Stevens, asked if he would consider slowing down or weakening the bill after the shooting, said he would not “politicize” the matter.

House Speaker Cameron Sexton also said Monday he wants to let families “breathe a little bit” and “see what facts come out of this before we start jumping to conclusions.”

Democrats, however, were adamant Monday that the Legislature should dial back efforts to loosen gun restrictions after passing the governor’s permitless carry bill in 2021.

Moms Demand Action rallied Tuesday at the Cordell Hull Building against gun violence, calling for legislators to stop passing bills that put guns in more people’s hands.

Of gun safety legislation, House Speaker Cameron Sexton also said Monday he wants to let families “breathe a little bit” and “see what facts come out of this before we start jumping to conclusions.”

Rep.
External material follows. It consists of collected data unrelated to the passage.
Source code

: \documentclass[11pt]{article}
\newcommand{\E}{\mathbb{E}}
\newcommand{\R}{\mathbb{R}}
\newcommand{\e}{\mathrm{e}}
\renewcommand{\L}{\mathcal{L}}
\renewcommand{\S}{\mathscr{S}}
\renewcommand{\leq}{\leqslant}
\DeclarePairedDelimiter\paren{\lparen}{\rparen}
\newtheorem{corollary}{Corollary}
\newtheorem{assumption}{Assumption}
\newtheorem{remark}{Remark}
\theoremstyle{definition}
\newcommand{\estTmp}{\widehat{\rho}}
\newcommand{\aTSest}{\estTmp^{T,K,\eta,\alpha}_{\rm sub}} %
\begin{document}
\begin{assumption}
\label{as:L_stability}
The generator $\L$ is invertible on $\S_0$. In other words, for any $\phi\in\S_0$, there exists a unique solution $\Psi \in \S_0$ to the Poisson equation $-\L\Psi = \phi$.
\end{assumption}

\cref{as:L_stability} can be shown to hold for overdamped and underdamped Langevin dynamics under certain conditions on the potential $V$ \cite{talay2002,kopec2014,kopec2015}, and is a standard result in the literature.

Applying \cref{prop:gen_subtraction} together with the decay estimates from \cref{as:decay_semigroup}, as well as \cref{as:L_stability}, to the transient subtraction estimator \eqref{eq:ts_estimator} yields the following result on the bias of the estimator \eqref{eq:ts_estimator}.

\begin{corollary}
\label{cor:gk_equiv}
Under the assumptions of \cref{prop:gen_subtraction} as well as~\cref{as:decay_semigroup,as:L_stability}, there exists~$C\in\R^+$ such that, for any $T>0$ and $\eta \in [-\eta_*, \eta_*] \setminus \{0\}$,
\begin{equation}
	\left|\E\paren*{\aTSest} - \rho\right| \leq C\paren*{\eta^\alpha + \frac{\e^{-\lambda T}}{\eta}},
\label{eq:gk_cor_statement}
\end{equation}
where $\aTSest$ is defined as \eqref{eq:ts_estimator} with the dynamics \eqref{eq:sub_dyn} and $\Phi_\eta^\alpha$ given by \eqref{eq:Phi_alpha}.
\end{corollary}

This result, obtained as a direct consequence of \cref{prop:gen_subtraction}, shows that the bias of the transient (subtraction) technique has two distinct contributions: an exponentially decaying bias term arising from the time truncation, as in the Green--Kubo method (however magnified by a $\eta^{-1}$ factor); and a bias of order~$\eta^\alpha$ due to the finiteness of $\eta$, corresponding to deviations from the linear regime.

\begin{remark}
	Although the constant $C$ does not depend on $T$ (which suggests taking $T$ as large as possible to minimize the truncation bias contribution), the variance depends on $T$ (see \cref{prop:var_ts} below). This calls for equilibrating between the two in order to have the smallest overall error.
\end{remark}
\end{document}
Bo Mitchell, D-Nashville, went to the church school Monday because his legislative assistant, Elaine Eisinger, has a child who attends Covenant. He was there almost three hours waiting with parents to be told whether their child was alive.

“That experience is hard to get out of your mind, and like I said last night on the (House) floor, when they told that lady she wasn’t going to see her child anymore, the wails that came out of her, if all my colleagues got to hear that, that would change their mind a little bit,” Mitchell said. “They’d see how precious is. It’s worth a whole lot more than a damn assault rifle.”

Senate Democrats were highly emotional Monday evening.

“Sandy Hook, Parkland, now Covenant, it’s never going to get easier,” state Sen. Charlane Oliver said. “Nine years old. They’ll never see their 10th birthday. These kids deserve better than this.”

Oliver, a Nashville Democrat, accused Republicans of “running away” from the problem and noted the Senate didn’t hold a moment of silence Monday for the shooting victims, three of whom were adults and three 9 years old.

State Sen. London Lamar, who sponsored a failed bill that would have required Shelby County residents to obtain state permits to carry handguns, was even more outspoken.

“The blood of these children is on my colleagues’ hands. They have contributed to the increase in gun violence in this state,” Lamar said. “We have one of the highest rates of gun violence in the country here in Tennessee. Now we just added six, excuse me, seven people to that number.”

Democrats said they don’t want to hear about the need for more prayers but, instead, policies to reduce gun violence.